Dataset excerpts:

########################################

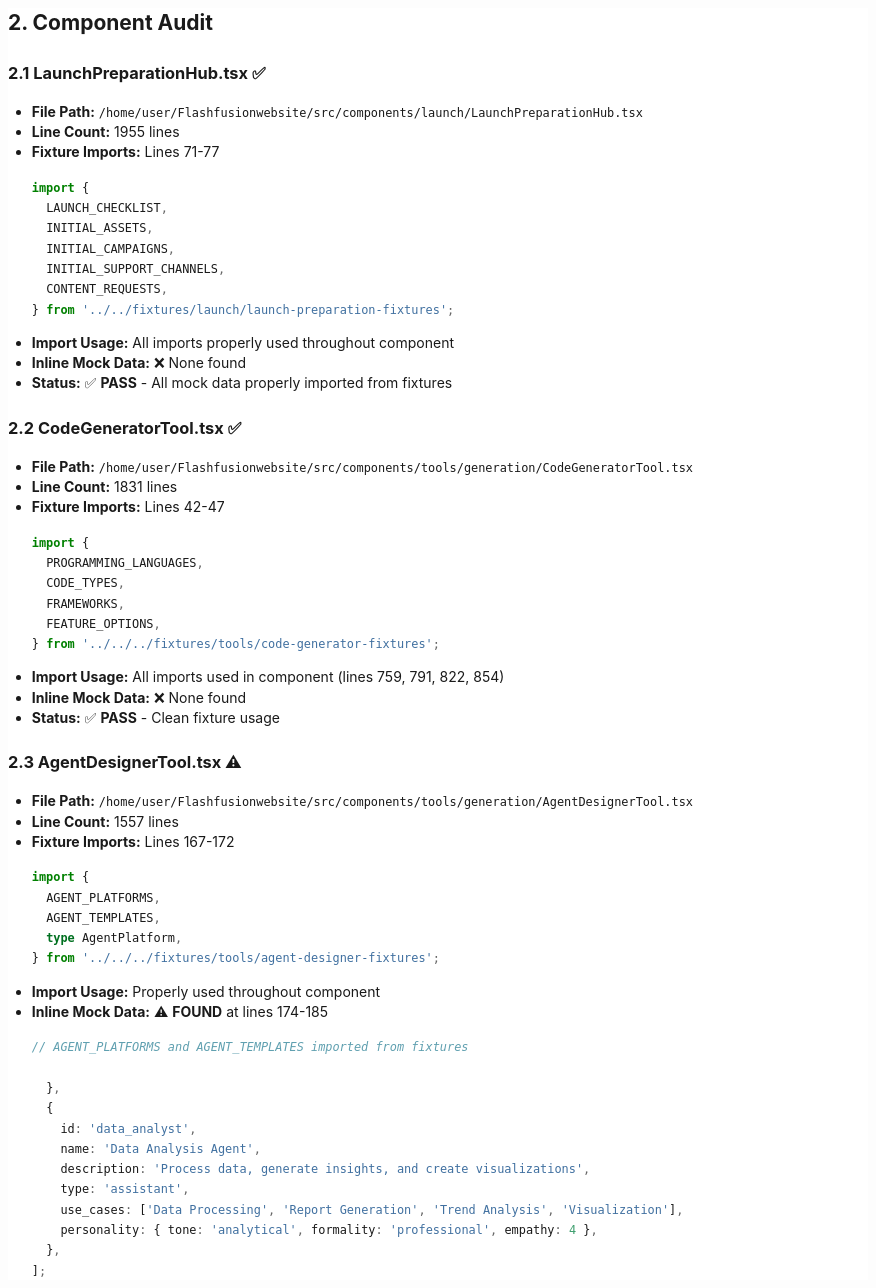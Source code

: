 
## 2. Component Audit

### 2.1 LaunchPreparationHub.tsx ✅
- **File Path:** `/home/user/Flashfusionwebsite/src/components/launch/LaunchPreparationHub.tsx`
- **Line Count:** 1955 lines
- **Fixture Imports:** Lines 71-77
  ```typescript
  import {
    LAUNCH_CHECKLIST,
    INITIAL_ASSETS,
    INITIAL_CAMPAIGNS,
    INITIAL_SUPPORT_CHANNELS,
    CONTENT_REQUESTS,
  } from '../../fixtures/launch/launch-preparation-fixtures';
  ```
- **Import Usage:** All imports properly used throughout component
- **Inline Mock Data:** ❌ None found
- **Status:** ✅ **PASS** - All mock data properly imported from fixtures

### 2.2 CodeGeneratorTool.tsx ✅
- **File Path:** `/home/user/Flashfusionwebsite/src/components/tools/generation/CodeGeneratorTool.tsx`
- **Line Count:** 1831 lines
- **Fixture Imports:** Lines 42-47
  ```typescript
  import {
    PROGRAMMING_LANGUAGES,
    CODE_TYPES,
    FRAMEWORKS,
    FEATURE_OPTIONS,
  } from '../../../fixtures/tools/code-generator-fixtures';
  ```
- **Import Usage:** All imports used in component (lines 759, 791, 822, 854)
- **Inline Mock Data:** ❌ None found
- **Status:** ✅ **PASS** - Clean fixture usage

### 2.3 AgentDesignerTool.tsx ⚠️
- **File Path:** `/home/user/Flashfusionwebsite/src/components/tools/generation/AgentDesignerTool.tsx`
- **Line Count:** 1557 lines
- **Fixture Imports:** Lines 167-172
  ```typescript
  import {
    AGENT_PLATFORMS,
    AGENT_TEMPLATES,
    type AgentPlatform,
  } from '../../../fixtures/tools/agent-designer-fixtures';
  ```
- **Import Usage:** Properly used throughout component
- **Inline Mock Data:** ⚠️ **FOUND** at lines 174-185
  ```typescript
  // AGENT_PLATFORMS and AGENT_TEMPLATES imported from fixtures

    },
    {
      id: 'data_analyst',
      name: 'Data Analysis Agent',
      description: 'Process data, generate insights, and create visualizations',
      type: 'assistant',
      use_cases: ['Data Processing', 'Report Generation', 'Trend Analysis', 'Visualization'],
      personality: { tone: 'analytical', formality: 'professional', empathy: 4 },
    },
  ];
  ```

########################################

* [TASK TO CARRY OUT] All that is wanted is a faithful reproduction of the line above with "- **Line Count:** 1831 lines", the line with "- **Line Count:** 1557 lines", and every line in between.

* [SOLUTION TO THIS TASK]
- **Line Count:** 1831 lines
- **Fixture Imports:** Lines 42-47
  ```typescript
  import {
    PROGRAMMING_LANGUAGES,
    CODE_TYPES,
    FRAMEWORKS,
    FEATURE_OPTIONS,
  } from '../../../fixtures/tools/code-generator-fixtures';
  ```
- **Import Usage:** All imports used in component (lines 759, 791, 822, 854)
- **Inline Mock Data:** ❌ None found
- **Status:** ✅ **PASS** - Clean fixture usage

### 2.3 AgentDesignerTool.tsx ⚠️
- **File Path:** `/home/user/Flashfusionwebsite/src/components/tools/generation/AgentDesignerTool.tsx`
- **Line Count:** 1557 lines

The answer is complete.